— Provided data —
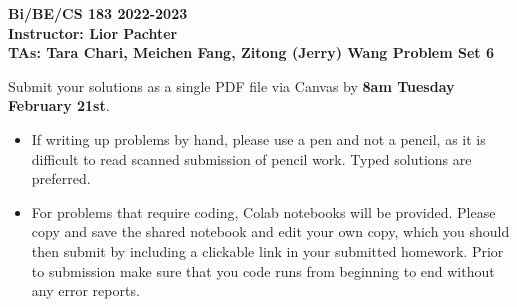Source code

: \documentclass[11pt]{exam}
\begin{document}
\begin{center}

     \textbf{Bi/BE/CS 183 2022-2023\\ Instructor: Lior Pachter\\ TAs: Tara Chari, Meichen Fang, Zitong (Jerry) Wang \vskip 0.15in Problem Set 6}

\end{center}
Submit your solutions as a single PDF file via Canvas by {\bf 8am Tuesday February 21st}. 
\begin{itemize}
  \item If writing up problems by hand, please use a pen and not a pencil, as it is difficult to read scanned submission of pencil work. Typed solutions are preferred.
  \item For problems that require coding, Colab notebooks will be provided. Please copy and save the shared notebook and edit your own copy, which you should then submit by including a clickable link in your submitted homework. Prior to submission make sure that you code runs from beginning to end without any error reports.
  \end{itemize}
  
  
  
\end{document}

— Exercise objective —
Set down all the entries above verbatim, and include none of the pictures.

— Exercise solution —
Source code

: \documentclass[11pt]{exam}
\begin{document}
\begin{center}

     \textbf{Bi/BE/CS 183 2022-2023\\ Instructor: Lior Pachter\\ TAs: Tara Chari, Meichen Fang, Zitong (Jerry) Wang \vskip 0.15in Problem Set 6}

\end{center}
Submit your solutions as a single PDF file via Canvas by {\bf 8am Tuesday February 21st}. 
\begin{itemize}
  \item If writing up problems by hand, please use a pen and not a pencil, as it is difficult to read scanned submission of pencil work. Typed solutions are preferred.
  \item For problems that require coding, Colab notebooks will be provided. Please copy and save the shared notebook and edit your own copy, which you should then submit by including a clickable link in your submitted homework. Prior to submission make sure that you code runs from beginning to end without any error reports.
  \end{itemize}
  
  
  
\end{document}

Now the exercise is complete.